# TASK DESCRIPTION
Every line of the listing that holds the word "chars" should be returned.

# GIVEN ENTRIES

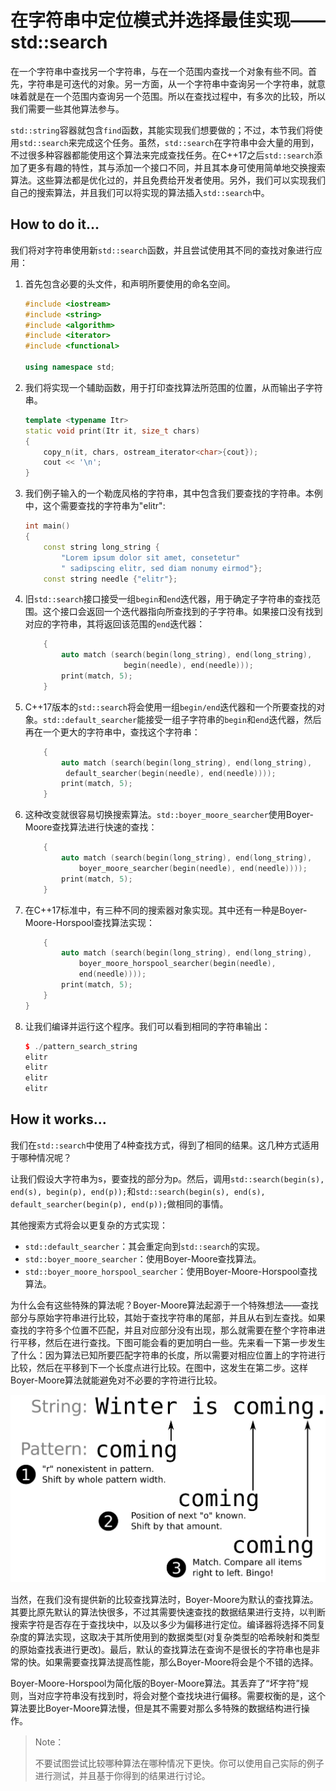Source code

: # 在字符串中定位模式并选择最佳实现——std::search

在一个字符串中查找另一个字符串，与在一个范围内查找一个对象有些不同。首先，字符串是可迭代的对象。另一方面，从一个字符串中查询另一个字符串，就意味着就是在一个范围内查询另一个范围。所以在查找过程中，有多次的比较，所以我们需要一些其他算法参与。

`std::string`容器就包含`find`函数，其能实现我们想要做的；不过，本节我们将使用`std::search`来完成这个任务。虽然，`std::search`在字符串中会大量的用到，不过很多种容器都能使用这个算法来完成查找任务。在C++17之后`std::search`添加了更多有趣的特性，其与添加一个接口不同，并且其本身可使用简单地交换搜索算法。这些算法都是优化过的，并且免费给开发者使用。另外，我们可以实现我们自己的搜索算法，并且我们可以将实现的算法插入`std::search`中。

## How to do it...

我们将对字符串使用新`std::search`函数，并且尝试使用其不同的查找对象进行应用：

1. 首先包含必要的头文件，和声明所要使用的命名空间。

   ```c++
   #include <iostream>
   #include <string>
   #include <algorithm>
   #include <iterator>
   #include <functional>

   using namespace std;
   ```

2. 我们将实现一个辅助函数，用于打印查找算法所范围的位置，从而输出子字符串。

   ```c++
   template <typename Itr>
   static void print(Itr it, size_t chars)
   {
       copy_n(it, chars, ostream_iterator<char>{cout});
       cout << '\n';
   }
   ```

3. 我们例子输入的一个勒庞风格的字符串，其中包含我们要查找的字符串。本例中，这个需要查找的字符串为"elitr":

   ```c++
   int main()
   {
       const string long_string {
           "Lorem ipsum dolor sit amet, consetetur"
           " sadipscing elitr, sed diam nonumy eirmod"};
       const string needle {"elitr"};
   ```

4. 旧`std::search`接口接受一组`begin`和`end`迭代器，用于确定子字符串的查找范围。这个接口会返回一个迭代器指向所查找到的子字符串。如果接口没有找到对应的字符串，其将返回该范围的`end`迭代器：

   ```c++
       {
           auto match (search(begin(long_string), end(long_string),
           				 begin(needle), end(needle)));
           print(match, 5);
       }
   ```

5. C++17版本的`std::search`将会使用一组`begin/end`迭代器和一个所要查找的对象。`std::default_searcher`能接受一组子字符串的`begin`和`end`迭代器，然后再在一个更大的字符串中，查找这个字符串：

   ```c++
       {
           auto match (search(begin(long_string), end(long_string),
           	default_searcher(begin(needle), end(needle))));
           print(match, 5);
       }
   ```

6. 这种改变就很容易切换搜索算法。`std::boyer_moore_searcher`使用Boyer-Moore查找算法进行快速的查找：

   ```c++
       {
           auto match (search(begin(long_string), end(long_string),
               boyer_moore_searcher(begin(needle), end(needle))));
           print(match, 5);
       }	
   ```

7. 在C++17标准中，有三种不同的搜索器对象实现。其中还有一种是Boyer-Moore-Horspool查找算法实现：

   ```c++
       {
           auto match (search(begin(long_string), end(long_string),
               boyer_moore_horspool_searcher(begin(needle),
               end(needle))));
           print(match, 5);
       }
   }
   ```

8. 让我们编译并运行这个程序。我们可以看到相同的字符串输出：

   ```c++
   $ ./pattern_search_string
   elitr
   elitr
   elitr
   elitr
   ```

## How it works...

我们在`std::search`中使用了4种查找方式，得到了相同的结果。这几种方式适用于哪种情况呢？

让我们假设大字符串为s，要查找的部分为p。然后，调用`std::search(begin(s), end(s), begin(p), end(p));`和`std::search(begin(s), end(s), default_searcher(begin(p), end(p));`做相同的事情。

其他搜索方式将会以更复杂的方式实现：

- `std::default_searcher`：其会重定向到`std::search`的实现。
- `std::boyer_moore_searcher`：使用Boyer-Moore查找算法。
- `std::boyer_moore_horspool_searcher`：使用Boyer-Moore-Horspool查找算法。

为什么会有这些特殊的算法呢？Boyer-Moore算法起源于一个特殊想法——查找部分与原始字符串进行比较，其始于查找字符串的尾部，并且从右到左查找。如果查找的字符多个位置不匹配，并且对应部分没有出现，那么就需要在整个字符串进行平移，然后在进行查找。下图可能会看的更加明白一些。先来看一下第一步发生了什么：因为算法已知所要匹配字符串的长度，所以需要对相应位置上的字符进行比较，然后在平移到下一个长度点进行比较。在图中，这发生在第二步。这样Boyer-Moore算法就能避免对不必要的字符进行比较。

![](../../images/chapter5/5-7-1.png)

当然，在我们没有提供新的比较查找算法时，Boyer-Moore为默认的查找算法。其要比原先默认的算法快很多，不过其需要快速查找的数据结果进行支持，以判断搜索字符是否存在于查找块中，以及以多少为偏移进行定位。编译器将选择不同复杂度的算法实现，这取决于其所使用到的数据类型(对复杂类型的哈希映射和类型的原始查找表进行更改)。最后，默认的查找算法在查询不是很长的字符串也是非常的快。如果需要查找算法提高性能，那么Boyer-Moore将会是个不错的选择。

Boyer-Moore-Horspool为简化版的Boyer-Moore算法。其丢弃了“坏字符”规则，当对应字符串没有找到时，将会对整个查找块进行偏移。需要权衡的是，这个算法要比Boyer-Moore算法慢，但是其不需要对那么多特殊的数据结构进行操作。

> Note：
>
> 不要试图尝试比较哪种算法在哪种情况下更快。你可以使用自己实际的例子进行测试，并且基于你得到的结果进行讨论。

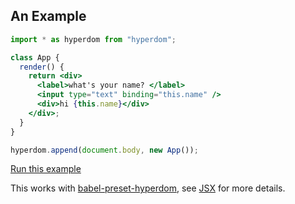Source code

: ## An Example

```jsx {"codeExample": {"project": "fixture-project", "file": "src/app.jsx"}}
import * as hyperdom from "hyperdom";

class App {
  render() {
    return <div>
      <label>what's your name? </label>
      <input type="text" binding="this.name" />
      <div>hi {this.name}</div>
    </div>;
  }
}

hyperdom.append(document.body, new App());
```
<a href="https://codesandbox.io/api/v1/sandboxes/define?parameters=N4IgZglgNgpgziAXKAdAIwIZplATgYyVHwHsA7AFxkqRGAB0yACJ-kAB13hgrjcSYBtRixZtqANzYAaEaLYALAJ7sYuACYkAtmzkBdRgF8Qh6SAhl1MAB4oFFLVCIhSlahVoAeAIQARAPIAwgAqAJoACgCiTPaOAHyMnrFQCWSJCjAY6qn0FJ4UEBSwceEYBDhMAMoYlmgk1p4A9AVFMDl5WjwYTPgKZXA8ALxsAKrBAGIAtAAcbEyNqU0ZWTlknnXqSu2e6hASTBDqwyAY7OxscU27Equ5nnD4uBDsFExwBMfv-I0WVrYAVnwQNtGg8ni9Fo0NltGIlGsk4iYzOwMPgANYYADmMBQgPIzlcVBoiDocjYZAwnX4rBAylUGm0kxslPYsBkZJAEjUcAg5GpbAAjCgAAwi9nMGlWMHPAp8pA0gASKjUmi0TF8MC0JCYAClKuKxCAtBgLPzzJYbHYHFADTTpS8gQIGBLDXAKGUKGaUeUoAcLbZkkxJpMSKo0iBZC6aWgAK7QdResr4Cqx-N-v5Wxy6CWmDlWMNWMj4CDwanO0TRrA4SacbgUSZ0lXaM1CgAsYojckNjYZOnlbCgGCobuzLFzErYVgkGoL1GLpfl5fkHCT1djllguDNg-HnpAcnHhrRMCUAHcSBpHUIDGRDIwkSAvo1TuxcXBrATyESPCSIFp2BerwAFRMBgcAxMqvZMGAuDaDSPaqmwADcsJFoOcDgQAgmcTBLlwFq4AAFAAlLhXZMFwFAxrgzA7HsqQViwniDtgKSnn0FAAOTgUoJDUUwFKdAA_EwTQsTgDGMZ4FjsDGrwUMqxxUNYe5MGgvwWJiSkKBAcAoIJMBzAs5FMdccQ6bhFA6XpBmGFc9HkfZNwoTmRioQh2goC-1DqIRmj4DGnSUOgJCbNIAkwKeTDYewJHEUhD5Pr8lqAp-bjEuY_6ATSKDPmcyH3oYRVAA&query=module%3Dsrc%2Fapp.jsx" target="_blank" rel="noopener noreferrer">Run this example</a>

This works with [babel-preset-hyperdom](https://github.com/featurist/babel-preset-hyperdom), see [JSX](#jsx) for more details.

# SOLUTION TO THIS PROBLEM
   static void print(Itr it, size_t chars)
       copy_n(it, chars, ostream_iterator<char>{cout});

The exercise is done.